• **PROVIDED ENTRIES**
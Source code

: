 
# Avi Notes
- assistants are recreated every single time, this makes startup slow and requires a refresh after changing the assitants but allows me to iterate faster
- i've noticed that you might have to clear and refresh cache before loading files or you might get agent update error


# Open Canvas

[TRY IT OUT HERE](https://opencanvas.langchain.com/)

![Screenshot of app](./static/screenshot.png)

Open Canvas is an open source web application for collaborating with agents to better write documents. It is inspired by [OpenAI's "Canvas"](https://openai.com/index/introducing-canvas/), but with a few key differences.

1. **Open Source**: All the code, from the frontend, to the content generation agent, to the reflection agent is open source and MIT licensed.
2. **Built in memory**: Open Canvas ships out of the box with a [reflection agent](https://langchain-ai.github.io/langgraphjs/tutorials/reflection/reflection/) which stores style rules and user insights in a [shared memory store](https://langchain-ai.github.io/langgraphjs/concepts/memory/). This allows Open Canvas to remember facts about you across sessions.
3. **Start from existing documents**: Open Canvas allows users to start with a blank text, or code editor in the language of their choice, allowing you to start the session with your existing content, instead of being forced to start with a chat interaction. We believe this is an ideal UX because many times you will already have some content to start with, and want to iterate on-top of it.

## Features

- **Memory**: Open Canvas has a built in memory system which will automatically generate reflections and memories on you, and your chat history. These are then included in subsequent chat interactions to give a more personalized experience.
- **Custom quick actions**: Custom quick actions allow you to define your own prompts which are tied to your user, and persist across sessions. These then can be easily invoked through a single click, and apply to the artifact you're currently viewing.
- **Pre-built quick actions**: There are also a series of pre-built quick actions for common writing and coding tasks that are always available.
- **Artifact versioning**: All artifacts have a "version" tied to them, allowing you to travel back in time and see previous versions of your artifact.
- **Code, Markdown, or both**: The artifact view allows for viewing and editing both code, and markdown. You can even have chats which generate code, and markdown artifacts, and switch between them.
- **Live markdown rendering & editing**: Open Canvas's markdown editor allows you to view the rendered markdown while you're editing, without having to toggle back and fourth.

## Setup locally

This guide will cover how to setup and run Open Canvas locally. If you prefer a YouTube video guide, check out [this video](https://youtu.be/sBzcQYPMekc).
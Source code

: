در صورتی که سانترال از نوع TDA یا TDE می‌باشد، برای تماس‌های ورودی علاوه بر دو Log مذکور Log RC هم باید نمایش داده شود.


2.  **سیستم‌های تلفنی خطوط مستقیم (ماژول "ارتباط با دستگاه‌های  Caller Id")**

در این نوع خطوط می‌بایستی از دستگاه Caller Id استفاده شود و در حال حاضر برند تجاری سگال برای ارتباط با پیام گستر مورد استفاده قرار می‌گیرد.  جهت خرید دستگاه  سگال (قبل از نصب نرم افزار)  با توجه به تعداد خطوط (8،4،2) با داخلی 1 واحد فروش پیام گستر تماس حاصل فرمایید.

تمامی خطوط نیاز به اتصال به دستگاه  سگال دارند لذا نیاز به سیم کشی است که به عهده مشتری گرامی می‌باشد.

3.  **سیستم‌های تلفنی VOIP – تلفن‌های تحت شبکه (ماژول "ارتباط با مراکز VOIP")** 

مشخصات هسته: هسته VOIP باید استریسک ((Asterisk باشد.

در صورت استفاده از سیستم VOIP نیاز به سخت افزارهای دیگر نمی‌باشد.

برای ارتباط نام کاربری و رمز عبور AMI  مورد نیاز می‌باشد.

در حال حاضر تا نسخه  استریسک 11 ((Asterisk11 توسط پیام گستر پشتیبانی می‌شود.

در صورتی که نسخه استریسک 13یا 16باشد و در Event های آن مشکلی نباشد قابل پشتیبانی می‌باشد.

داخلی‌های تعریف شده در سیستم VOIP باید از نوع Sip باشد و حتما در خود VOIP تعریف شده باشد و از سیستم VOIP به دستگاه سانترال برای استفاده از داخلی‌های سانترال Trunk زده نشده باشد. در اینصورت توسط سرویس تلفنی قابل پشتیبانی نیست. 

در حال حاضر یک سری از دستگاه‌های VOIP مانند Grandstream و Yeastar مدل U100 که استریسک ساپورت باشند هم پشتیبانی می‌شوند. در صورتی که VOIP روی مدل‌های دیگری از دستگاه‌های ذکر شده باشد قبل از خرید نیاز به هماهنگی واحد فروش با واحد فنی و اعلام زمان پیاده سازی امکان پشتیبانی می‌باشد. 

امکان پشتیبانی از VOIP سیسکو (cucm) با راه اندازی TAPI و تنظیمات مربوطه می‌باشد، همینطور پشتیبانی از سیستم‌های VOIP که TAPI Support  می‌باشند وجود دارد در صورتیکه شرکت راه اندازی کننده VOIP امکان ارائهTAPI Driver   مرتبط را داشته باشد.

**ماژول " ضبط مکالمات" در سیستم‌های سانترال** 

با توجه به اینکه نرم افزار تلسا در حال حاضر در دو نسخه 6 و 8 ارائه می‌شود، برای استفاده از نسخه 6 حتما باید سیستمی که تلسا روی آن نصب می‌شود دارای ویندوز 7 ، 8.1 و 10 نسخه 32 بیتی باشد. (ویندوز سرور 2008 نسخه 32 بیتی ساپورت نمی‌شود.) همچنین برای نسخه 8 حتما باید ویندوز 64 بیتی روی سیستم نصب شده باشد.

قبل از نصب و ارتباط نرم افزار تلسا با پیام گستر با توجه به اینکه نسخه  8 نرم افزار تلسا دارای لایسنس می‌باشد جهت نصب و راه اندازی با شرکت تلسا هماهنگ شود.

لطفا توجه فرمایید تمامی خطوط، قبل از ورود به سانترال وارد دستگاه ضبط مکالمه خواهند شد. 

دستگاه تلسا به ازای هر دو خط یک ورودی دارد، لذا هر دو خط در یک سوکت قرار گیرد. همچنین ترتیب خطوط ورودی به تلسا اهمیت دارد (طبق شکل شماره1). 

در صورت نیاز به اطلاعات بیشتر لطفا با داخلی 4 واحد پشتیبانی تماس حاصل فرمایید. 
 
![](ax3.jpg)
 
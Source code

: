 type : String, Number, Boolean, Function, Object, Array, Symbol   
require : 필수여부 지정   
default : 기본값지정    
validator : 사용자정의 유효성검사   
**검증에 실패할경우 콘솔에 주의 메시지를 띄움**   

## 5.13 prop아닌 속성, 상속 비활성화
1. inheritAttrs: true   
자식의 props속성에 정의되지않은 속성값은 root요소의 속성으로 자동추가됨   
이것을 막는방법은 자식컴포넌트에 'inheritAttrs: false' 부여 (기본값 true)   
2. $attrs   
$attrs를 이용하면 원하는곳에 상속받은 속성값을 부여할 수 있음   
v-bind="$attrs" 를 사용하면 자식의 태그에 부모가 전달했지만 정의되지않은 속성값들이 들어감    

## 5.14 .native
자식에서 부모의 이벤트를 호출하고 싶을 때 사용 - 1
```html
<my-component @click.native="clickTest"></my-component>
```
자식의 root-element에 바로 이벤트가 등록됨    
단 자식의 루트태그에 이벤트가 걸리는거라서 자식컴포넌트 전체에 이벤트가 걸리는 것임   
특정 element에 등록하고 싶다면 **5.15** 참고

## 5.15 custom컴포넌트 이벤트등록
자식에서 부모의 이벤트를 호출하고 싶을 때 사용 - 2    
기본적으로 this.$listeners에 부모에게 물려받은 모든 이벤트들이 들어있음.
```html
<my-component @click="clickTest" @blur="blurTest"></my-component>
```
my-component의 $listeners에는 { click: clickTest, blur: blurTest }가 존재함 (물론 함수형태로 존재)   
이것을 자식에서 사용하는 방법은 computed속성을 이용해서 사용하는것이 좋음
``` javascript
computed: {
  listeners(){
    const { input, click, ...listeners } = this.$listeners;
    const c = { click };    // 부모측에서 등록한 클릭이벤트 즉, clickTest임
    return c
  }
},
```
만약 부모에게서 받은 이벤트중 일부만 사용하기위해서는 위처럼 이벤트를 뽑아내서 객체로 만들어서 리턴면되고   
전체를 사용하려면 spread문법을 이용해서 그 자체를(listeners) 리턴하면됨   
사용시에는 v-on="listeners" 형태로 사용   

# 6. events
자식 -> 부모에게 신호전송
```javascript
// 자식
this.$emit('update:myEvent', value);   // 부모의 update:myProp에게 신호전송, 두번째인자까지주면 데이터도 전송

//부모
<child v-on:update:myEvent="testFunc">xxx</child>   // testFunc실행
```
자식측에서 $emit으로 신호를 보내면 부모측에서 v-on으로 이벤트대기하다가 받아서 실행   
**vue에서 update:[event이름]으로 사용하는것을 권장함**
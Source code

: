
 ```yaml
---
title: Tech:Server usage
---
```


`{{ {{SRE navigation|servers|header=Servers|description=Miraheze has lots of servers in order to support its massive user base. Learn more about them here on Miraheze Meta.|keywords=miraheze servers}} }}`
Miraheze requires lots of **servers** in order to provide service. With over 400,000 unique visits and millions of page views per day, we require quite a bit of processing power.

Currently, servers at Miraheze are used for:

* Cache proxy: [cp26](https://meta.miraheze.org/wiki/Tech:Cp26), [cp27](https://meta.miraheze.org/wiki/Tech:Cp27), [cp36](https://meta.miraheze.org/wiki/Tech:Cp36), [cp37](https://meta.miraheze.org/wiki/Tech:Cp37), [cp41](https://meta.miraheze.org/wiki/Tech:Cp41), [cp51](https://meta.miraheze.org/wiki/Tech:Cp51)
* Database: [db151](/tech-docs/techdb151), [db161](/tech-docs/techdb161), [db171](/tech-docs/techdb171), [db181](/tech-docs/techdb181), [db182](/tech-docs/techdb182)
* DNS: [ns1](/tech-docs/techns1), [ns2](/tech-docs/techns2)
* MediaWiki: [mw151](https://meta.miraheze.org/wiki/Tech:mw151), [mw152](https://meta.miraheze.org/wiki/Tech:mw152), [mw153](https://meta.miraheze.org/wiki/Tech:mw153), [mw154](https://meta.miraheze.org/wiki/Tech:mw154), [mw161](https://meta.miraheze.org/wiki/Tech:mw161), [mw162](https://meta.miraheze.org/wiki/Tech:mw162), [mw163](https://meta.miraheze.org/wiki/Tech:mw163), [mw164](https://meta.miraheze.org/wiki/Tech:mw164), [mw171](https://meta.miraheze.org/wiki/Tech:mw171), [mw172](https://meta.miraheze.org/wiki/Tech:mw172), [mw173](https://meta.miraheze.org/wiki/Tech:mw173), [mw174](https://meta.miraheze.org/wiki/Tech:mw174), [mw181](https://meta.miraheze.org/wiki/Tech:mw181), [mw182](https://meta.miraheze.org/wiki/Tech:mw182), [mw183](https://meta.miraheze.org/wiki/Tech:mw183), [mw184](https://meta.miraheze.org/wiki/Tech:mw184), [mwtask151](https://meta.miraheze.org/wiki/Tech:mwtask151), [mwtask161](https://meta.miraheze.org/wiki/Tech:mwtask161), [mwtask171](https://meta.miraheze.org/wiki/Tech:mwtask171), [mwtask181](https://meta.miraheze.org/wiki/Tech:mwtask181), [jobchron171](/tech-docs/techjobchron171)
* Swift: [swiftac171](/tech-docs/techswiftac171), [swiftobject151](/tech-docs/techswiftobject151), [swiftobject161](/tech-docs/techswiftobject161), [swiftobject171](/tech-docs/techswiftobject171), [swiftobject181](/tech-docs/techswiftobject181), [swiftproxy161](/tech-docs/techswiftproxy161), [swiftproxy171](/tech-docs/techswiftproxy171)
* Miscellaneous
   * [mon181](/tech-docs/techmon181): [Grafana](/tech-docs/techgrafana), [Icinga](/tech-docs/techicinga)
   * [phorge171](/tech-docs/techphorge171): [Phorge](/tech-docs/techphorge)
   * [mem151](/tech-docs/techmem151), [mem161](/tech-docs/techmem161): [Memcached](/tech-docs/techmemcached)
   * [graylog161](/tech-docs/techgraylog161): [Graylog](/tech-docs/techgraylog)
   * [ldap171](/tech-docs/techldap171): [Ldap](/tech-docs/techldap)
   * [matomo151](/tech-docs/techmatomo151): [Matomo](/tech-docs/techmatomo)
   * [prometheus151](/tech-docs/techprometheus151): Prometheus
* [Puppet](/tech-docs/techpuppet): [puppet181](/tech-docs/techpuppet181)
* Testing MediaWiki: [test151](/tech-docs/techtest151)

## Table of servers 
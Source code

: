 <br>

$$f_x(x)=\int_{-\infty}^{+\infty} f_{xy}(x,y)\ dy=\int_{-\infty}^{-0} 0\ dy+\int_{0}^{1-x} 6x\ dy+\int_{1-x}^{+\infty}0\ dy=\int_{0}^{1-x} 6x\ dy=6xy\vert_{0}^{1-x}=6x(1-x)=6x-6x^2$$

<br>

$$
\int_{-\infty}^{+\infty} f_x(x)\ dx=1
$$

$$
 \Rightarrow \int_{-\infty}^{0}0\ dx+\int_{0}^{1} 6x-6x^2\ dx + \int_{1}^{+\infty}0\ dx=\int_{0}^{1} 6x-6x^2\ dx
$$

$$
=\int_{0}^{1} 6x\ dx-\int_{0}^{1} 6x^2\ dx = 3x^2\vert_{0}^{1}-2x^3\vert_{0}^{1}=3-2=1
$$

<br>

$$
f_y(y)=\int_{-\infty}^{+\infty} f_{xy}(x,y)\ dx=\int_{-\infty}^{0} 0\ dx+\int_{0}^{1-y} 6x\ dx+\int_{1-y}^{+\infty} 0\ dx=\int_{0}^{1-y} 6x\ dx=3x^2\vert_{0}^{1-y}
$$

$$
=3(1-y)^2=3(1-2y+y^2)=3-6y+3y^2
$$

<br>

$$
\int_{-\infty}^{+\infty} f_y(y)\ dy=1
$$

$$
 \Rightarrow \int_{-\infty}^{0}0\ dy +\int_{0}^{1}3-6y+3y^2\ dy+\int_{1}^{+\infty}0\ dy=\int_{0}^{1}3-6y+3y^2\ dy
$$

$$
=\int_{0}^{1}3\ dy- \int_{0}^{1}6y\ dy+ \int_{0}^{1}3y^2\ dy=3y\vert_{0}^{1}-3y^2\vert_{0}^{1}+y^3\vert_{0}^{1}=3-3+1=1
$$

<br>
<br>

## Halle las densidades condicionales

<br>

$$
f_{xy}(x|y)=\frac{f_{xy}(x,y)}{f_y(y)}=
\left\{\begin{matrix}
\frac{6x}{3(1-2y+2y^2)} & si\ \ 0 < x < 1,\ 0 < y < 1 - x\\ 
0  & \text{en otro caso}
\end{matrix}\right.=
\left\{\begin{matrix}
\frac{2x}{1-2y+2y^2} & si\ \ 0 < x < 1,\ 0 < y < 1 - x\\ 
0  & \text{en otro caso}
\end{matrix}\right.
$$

• **WHAT IS NEEDED**
If a line in the material holds the string "viewing", count it, then state the number of such lines and nothing else.

• **EXPECTED ANSWER**
2